Experiencia singular debe ser el toparse con un encantador de serpientes. Gracias a la mágica melodía que brota de una flauta, ese hombre hipnotiza a una cobra que se yergue del fondo de un canasto. Encantar no es solo someter algo con prodigiosos poderes; también es entretener con razones aparentes y engañosas. Y así como hay seductores de fieras existen también los seductores de multitudes. Hay oradores que refrendan con su vida lo que predican. Y hay otros, los charlatanes de feria, los que meten gato por liebre, los políticos que seducen a la masa con demagogia mentirosa.
Entre los personajes creados por Thomas Mann está “il cavalieri Cipola”, aquel verborreico mago que tenía la habilidad de hipnotizar a las personas al punto de acanallarlas en público despojándolas de su autonomía moral.
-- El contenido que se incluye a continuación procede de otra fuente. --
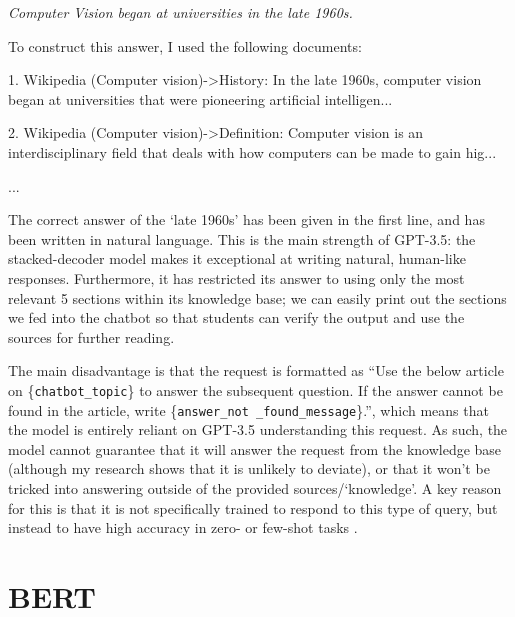 \documentclass{article}
\newenvironment{itquote}
  {\begin{displayquote}\itshape}
  {\end{displayquote}\ignorespacesafterend}
\begin{document}
\begin{itquote}
    Computer Vision began at universities in the late 1960s.

    To construct this answer, I used the following documents: 
    
    1. Wikipedia (Computer vision)->History:
    In the late 1960s, computer vision began at universities that were pioneering artificial intelligen...
    
    2. Wikipedia (Computer vision)->Definition:
    Computer vision is an interdisciplinary field that deals with how computers can be made to gain hig...
    
    ...
\end{itquote}

The correct answer of the `late 1960s' has been given in the first line, and has been written in natural language. This is the main strength of GPT-3.5: the stacked-decoder model makes it exceptional at writing natural, human-like responses. Furthermore, it has restricted its answer to using only the most relevant 5 sections within its knowledge base; we can easily print out the sections we fed into the chatbot so that students can verify the output and use the sources for further reading.

The main disadvantage is that the request is formatted as ``Use the below article on \{\texttt{chatbot\_topic}\} to answer the subsequent question. If the answer cannot be found in the article, write \{\texttt{answer\_not \_found\_message}\}.'', which means that the model is entirely reliant on GPT-3.5 understanding this request. As such, the model cannot guarantee that it will answer the request from the knowledge base (although my research shows that it is unlikely to deviate), or that it won't be tricked into answering outside of the provided sources/`knowledge'. A key reason for this is that it is not specifically trained to respond to this type of query, but instead to have high accuracy in zero- or few-shot tasks \citep{brown2020}. 

\section{BERT}

\end{document}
El espectáculo transcurría entre aplausos y suspensos hasta que uno de los ofendidos recuperó su dignidad y lo mató. La anécdota es una imagen de lo que entonces ocurría en Europa: el adormecimiento de las masas ante el avance del fascismo.
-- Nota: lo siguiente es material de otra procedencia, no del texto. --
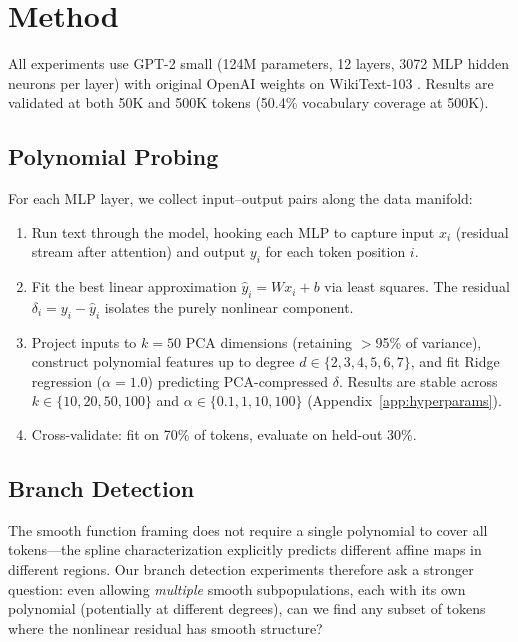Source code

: \documentclass{article}
\begin{document}
\section{Method}

All experiments use GPT-2 small (124M parameters, 12 layers, 3072 MLP hidden neurons per layer)
\citep{radford2019language} with original OpenAI weights on WikiText-103 \citep{merity2016pointer}.
Results are validated at both 50K and 500K tokens (50.4\% vocabulary coverage at 500K).

\subsection{Polynomial Probing}

For each MLP layer, we collect input--output pairs along the data manifold:

\begin{enumerate}[leftmargin=*]
\item Run text through the model, hooking each MLP to capture input $x_i$ (residual stream
  after attention) and output $y_i$ for each token position $i$.
\item Fit the best linear approximation $\hat{y}_i = Wx_i + b$ via least squares.
  The residual $\delta_i = y_i - \hat{y}_i$ isolates the purely nonlinear component.
\item Project inputs to $k = 50$ PCA dimensions (retaining $>$95\% of variance), construct
  polynomial features up to degree $d \in \{2, 3, 4, 5, 6, 7\}$, and fit Ridge regression
  ($\alpha = 1.0$) predicting PCA-compressed $\delta$. Results are stable across
  $k \in \{10, 20, 50, 100\}$ and $\alpha \in \{0.1, 1, 10, 100\}$
  (Appendix~\ref{app:hyperparams}).
\item Cross-validate: fit on 70\% of tokens, evaluate on held-out 30\%.
\end{enumerate}

\subsection{Branch Detection}

The smooth function framing does not require a single polynomial to cover all tokens---the
spline characterization explicitly predicts different affine maps in different regions. Our
branch detection experiments therefore ask a stronger question: even allowing \emph{multiple}
smooth subpopulations, each with its own polynomial (potentially at different degrees), can we
find any subset of tokens where the nonlinear residual has smooth structure?
\end{document}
Multitud no es igual que pueblo. Si nos referimos a ese ente ideal en cuyo nombre los políticos dicen gobernar, el pueblo es una abstracción. Al contrario, la masa es algo tangible. Es esa concentración grande de personas que reunidas en un lugar se expresan. La masa humana es manipulable, vibra y se mueve por impulsos ciegos; es el ámbito del demagogo, aquel que con el uso de la palabra la encandila y aborrega ofertándole paraísos inalcanzables. El político honesto dice “mi arma es la verdad”. El demagogo es aquel que dice: en el amor y en la política todo vale. Y eso es degradación de la ética.
En un gobierno de demagogos siempre gravitará la tentación de la dictadura. Para mantenerse en el poder deberán forzar la ley. Y son los demagogos y tiranos los que han marcado la historia del último siglo: desde Hitler y Stalin hasta Mao, los Castro, Chávez y Kim Jong-un. Comunismo, nazismo, fascismo, socialismo siglo XXI.
Los tiranos imaginan el poder como un gran espectáculo: desfiles, despliegue de banderas, himnos, símbolos; parafernalia concebida para apabullar e intimidar a propios y extraños. Con el fin de revivir utopías quebradas los tiranos no se quedan a la zaga de las fulgurantes estrellas del rock. Sus aburridas homilías las convierten en circo: grandes pantallas agigantan su rostro, luces y altoparlantes exaltan su voz y su figura. El orador apabulla al espectador. En el escenario, payasos, juglares y cuenteros hacen lo suyo, divierten. El tirano sonríe a ratos y a ratos ruge. La TV lleva el orwelliano mensaje a la intimidad de los hogares. Nadie escapa a la sugestión de este encantador de masas. Abobamiento consumado. Todos deben pensar igual. En tiempos de aborregamiento general, afirmar la individualidad es acto subversivo.